I'm working on an NLP project where I hope to use MaxEnt to categorize text into one of 20 different classes. I'm creating the training, validation and test sets by hand from administrative data that is hand written.
I would like to determine the sample size required for the classes in the training set and the appropriate size of the validation/testing set.
In the real world, the 20 outcomes are imbalanced. But I'm considering creating a balanced training set to help build the model.
So I have two questions:
How should I determine the appropriate sample size for each category in the training set?
Should the validation/testing sets be imbalance to reflect the conditions the model might encounter if faced with real world data?
In order to determine the sample size of your test set you could use Hoeffding's inequality.
Let E be the positive tolerance value and N the sample size of the data set.
Then we can compute Hoeffding's inequality, p = 1 - ( 2 * EXP( -2 * ( E^2 ) * N) ).

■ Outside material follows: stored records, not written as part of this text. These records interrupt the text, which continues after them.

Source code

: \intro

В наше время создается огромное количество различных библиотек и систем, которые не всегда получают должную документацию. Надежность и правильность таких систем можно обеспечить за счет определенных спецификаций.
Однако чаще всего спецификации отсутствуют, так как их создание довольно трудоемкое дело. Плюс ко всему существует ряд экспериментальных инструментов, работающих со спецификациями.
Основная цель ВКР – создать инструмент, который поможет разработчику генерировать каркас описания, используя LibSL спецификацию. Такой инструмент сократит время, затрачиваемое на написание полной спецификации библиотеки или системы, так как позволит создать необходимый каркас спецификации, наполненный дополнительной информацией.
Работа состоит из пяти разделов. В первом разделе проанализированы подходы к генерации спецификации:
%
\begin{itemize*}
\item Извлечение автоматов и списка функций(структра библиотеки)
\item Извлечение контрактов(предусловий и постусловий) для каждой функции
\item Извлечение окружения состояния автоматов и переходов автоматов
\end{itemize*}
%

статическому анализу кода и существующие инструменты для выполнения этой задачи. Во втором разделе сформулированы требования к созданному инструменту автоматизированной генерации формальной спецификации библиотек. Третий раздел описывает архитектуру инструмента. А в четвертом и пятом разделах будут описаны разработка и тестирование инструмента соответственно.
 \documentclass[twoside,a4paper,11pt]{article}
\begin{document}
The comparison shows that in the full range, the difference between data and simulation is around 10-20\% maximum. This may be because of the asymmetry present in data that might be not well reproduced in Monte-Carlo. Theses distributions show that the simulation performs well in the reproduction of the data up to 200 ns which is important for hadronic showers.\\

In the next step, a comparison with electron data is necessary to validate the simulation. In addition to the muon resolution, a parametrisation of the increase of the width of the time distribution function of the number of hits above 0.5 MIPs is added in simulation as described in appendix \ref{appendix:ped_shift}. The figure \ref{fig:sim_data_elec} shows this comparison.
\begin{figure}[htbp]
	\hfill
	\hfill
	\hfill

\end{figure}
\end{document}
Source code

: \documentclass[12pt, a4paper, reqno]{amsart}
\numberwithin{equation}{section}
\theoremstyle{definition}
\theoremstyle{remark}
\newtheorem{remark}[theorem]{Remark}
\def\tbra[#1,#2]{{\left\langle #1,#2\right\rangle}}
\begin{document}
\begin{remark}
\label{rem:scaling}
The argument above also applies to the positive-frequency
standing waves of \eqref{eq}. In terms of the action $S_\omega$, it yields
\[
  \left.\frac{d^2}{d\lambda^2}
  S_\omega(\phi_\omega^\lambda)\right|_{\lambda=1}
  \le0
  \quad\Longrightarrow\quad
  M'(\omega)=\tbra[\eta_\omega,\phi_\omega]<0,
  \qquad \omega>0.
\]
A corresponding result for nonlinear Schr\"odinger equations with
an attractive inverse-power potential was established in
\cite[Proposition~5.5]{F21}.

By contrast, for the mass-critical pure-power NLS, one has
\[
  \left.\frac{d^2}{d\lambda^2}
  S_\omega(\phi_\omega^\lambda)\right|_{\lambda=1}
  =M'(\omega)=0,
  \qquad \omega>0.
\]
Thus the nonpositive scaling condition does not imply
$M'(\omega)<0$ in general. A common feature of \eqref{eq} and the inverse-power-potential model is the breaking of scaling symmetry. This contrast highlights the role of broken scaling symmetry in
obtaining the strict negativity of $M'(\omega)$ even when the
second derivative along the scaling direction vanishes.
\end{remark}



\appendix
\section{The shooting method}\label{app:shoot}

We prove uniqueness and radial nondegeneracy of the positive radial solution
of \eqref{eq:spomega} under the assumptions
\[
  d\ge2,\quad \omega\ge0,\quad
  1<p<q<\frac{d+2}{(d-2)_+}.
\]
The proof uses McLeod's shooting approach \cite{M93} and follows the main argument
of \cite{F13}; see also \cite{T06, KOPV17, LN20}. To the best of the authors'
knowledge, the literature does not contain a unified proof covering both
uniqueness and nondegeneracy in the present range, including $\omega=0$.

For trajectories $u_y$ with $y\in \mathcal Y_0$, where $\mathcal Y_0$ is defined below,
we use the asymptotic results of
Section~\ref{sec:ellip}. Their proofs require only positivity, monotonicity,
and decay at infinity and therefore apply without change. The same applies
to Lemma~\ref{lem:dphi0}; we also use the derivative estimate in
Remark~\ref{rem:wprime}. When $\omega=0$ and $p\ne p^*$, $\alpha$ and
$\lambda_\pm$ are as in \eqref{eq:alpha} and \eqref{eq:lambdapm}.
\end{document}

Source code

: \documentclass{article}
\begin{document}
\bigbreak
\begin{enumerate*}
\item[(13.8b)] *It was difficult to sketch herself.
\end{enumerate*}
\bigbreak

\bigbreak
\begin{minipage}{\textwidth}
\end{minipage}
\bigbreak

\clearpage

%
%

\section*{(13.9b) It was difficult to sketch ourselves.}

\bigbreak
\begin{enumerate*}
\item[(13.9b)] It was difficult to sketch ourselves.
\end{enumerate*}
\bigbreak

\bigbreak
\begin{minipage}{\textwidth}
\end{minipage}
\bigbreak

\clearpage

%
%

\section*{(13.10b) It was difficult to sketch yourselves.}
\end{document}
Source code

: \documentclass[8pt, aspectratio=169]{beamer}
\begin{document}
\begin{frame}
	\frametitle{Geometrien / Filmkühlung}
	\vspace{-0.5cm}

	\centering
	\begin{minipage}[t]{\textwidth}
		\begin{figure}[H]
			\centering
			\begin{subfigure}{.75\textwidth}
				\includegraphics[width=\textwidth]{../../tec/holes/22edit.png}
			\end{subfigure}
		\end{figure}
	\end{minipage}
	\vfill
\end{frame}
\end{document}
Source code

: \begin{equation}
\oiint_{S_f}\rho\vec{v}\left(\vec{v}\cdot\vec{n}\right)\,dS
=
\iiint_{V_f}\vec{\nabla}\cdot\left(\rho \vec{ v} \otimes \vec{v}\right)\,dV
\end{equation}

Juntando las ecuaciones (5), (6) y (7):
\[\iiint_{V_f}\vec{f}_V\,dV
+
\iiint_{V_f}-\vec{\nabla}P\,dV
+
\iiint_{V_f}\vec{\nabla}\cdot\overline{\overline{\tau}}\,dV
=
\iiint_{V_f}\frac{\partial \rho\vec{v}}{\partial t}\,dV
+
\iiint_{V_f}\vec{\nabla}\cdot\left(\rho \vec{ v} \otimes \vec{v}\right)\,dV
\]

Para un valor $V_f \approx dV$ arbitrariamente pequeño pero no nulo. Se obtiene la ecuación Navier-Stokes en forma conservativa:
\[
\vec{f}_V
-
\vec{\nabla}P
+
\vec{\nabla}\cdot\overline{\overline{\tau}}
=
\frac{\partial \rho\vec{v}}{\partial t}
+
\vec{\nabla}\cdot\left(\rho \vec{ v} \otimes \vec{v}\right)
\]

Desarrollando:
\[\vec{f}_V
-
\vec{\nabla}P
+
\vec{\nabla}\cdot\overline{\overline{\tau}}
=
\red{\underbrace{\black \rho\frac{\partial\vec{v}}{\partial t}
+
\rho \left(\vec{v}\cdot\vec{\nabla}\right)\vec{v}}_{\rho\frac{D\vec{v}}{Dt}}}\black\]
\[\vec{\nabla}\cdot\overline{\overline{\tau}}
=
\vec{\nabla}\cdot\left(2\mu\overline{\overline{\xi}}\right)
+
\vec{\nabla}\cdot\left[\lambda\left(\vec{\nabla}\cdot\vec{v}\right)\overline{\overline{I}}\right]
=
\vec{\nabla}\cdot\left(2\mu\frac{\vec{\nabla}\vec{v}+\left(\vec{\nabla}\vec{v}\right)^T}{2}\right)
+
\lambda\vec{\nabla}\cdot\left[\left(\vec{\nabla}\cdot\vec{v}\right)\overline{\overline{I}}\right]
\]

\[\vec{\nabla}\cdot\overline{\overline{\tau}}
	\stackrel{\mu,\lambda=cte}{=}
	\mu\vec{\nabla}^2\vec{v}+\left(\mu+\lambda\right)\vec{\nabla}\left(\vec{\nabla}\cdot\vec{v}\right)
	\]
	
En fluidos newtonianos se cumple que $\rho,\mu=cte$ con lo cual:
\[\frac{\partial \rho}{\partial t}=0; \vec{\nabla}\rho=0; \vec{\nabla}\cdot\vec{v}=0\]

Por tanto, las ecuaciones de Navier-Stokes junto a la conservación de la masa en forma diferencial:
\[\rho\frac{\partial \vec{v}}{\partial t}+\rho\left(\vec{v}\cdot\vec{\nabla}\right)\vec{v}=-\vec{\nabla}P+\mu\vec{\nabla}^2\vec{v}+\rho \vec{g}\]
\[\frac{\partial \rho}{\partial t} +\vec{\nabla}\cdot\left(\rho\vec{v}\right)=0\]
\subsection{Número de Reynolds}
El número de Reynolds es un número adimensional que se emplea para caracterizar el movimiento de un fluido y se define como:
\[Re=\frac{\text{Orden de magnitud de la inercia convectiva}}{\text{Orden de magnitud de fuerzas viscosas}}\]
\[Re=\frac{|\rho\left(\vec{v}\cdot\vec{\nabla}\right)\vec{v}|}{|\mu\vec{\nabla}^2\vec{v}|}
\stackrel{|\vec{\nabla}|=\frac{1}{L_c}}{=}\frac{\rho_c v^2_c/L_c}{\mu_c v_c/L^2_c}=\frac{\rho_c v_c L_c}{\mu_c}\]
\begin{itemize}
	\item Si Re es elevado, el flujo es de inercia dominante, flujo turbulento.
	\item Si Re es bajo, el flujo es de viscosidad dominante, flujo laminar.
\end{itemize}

Let E = 0.05 (±5%) and N = 750, then p = 0.9530. This means that with a certainty of 95.3% your (in-sample) test error won't deviate more than 5% out of sample.
As for the sample size of the training and validation set there is an established convention to split the data as follows: 50% for training, and 25% each for validation and testing. The optimal size of those sets depends a lot on the the training set and the amount of noise in the data. For further information have a look at "Model Assessment and Selection" in "Elements of statistical learning".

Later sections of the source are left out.